▶ **Exercise description**: Restate the entries below exactly. Images are not part of the copy.
-- Available data follows --
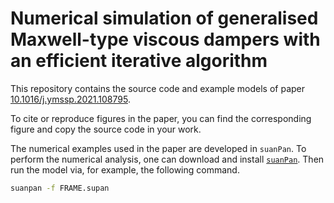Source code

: # Numerical simulation of generalised Maxwell-type viscous dampers with an efficient iterative algorithm

This repository contains the source code and example models of paper [10.1016/j.ymssp.2021.108795](https://doi.org/10.1016/j.ymssp.2021.108795).

To cite or reproduce figures in the paper, you can find the corresponding figure and copy the source code in your work.

The numerical examples used in the paper are developed in `suanPan`. To perform the numerical analysis, one can download and install [`suanPan`](https://github.com/TLCFEM/suanPan). Then run the model via, for example, the following command.

```sh
suanpan -f FRAME.supan
```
-- Available data concluded --
▶ **Solution to this exercise**:
Source code

: # Numerical simulation of generalised Maxwell-type viscous dampers with an efficient iterative algorithm

This repository contains the source code and example models of paper [10.1016/j.ymssp.2021.108795](https://doi.org/10.1016/j.ymssp.2021.108795).

To cite or reproduce figures in the paper, you can find the corresponding figure and copy the source code in your work.

The numerical examples used in the paper are developed in `suanPan`. To perform the numerical analysis, one can download and install [`suanPan`](https://github.com/TLCFEM/suanPan). Then run the model via, for example, the following command.

```sh
suanpan -f FRAME.supan
```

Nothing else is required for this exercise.